The purpose of this work is to develop a new framework for the segmentation of the thalamus in magnetic resonance brain images. Segmentation of the thalamus is difficult and challenging because the structure boundaries may be blurry or even missing, and the surrounding background is full of irrelevant edges. To tackle these problems, we propose a novel method for segmenting the thalamus that combines multiple registration methods and a level set fusion strategy. The multiple registration methods are implemented by registering multiple atlas images to the target image using ANTS and DRAMMS. The incorporation of the level set fusion strategy enables the method to segment a thalamus with poor image contrast and to increase the robustness against errors in the registration procedure.

Multi-atlas segmentation is strongly dependent on the accuracy of registration.
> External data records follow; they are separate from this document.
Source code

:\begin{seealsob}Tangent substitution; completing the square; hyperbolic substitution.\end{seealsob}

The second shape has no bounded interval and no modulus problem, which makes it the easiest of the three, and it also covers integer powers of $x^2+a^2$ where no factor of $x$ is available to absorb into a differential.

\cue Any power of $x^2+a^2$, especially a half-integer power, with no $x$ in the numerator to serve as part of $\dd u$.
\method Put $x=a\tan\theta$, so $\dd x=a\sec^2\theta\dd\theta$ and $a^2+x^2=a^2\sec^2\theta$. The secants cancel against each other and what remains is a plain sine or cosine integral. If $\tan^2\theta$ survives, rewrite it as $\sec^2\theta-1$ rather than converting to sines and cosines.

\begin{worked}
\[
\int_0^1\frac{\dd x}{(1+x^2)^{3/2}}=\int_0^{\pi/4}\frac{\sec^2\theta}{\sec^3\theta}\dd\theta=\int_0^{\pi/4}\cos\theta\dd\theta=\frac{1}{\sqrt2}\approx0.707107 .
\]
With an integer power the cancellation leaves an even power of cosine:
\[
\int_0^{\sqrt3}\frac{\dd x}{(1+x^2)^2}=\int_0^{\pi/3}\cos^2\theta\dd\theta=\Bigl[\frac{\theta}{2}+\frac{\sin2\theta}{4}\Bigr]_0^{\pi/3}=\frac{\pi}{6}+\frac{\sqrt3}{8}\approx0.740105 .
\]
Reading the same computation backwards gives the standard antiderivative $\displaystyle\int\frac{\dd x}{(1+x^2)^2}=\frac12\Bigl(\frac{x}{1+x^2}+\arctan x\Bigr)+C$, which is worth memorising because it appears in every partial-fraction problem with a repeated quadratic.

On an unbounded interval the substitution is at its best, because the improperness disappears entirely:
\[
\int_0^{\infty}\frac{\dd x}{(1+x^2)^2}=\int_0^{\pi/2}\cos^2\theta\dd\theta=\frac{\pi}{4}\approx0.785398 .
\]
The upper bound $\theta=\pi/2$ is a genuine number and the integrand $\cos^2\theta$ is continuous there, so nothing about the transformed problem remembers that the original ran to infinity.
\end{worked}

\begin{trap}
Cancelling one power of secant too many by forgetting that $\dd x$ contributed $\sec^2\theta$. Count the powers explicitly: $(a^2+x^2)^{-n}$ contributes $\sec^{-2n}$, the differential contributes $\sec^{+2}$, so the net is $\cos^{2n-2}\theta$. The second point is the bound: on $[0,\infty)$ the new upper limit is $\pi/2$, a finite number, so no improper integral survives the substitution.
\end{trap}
Using multiple registration methods can combine the complementary advantages of the different registration methods and can effectively reduce the registration errors. In the level set framework, the image based term guides the level set evolves toward the desired boundary of thalamus, the fusion term fuses the propagated labels and the regularization term maintains a regular shape. The level set formulation takes into account both the image information and the regularity of the thalamus. It can fuse the labels and correct registration errors simultaneously.

The proposed method has been evaluated on a brain MR image database consisting of thirty-five patients and was further compared with several state-of-the-art brain MR segmentation algorithms using various evaluation metrics. Experimental results demonstrate that: 1) our multi-method outperforms label fusion using single registration method, and 2) the proposed method consistently achieves higher segmentation accuracy than any of the other methods under comparison.

If there is no correspondence between the target images and the atlas images, no label is propagated. This prevents an incorrect label from being introduced into the estimation of the final segmentation. Thus, further work is needed to improve the robustness of this level set label fusion method to a large diversity of pathologies and anatomical structures, such as lesions or tumors and to use this technique to potentially detect these pathological patterns.